In deze zaak heeft de Rechtbank Zeeland-West-Brabant op 28 augustus 2024 uitspraak gedaan in een rekestprocedure betreffende de echtscheiding van partijen, die op [datum] 2020 te Schouwen-Duiveland met elkaar gehuwd zijn op huwelijkse voorwaarden. De vrouw, burger van de Bondsrepubliek Duitsland, en de man, met de Nederlandse nationaliteit, hebben beiden verzocht om de echtscheiding uit te spreken. De rechtbank heeft vastgesteld dat zij rechtsmacht heeft, aangezien partijen op het moment van indiening van het verzoek hun gewone verblijfplaats in Nederland hadden.
De rechtbank heeft geconstateerd dat partijen overeenstemming hebben bereikt over de echtscheiding, zoals blijkt uit verschillende F9-formulieren die zijn ingediend door de advocaten van beide partijen. De vrouw heeft verzocht om de zaak schriftelijk af te doen, en de man heeft bevestigd dat er geen mondelinge behandeling nodig is. De rechtbank heeft de verzoeken van partijen beoordeeld en heeft besloten dat de onderlinge regelingen uit de overeenkomst deel uitmaken van de beschikking.

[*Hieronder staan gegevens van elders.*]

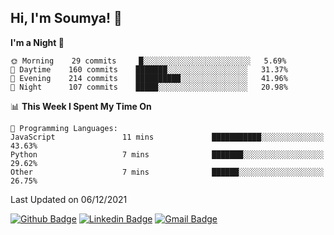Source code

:## Hi, I'm Soumya! 👋

<!--START_SECTION:waka-->
**I'm a Night 🦉** 

```text
🌞 Morning    29 commits     █░░░░░░░░░░░░░░░░░░░░░░░░   5.69% 
🌆 Daytime    160 commits    ███████░░░░░░░░░░░░░░░░░░   31.37% 
🌃 Evening    214 commits    ██████████░░░░░░░░░░░░░░░   41.96% 
🌙 Night      107 commits    █████░░░░░░░░░░░░░░░░░░░░   20.98%

```


📊 **This Week I Spent My Time On** 

```text
💬 Programming Languages: 
JavaScript               11 mins             ███████████░░░░░░░░░░░░░░   43.63% 
Python                   7 mins              ███████░░░░░░░░░░░░░░░░░░   29.62% 
Other                    7 mins              ██████░░░░░░░░░░░░░░░░░░░   26.75%

```


 Last Updated on 06/12/2021
<!--END_SECTION:waka-->

[![Github Badge](https://img.shields.io/badge/-rubyruins-grey?style=for-the-badge&logo=github&logoColor=white&link=https://github.com/rubyruins/)](https://www.github.com/rubyruins/) 
[![Linkedin Badge](https://img.shields.io/badge/-Soumya%20Parekh-0072b1?style=for-the-badge&logo=Linkedin&logoColor=white&link=https://www.linkedin.com/in/Soumya-Parekh/)](https://www.linkedin.com/in/Soumya-Parekh/) 
[![Gmail Badge](https://img.shields.io/badge/-soumya.parekh@somaiya.edu-c14438?style=for-the-badge&logo=Gmail&logoColor=white&link=mailto:soumya.parekh@somaiya.edu)](mailto:soumya.parekh@somaiya.edu)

De rechtbank heeft de echtscheiding uitgesproken en het meer of anders verzochte afgewezen. De beschikking is openbaar uitgesproken door mr. Voorn, in tegenwoordigheid van mr. Oude Weernink, griffier. Indien hoger beroep mogelijk is, kan dit worden ingesteld bij het gerechtshof 's-Hertogenbosch binnen drie maanden na de uitspraak.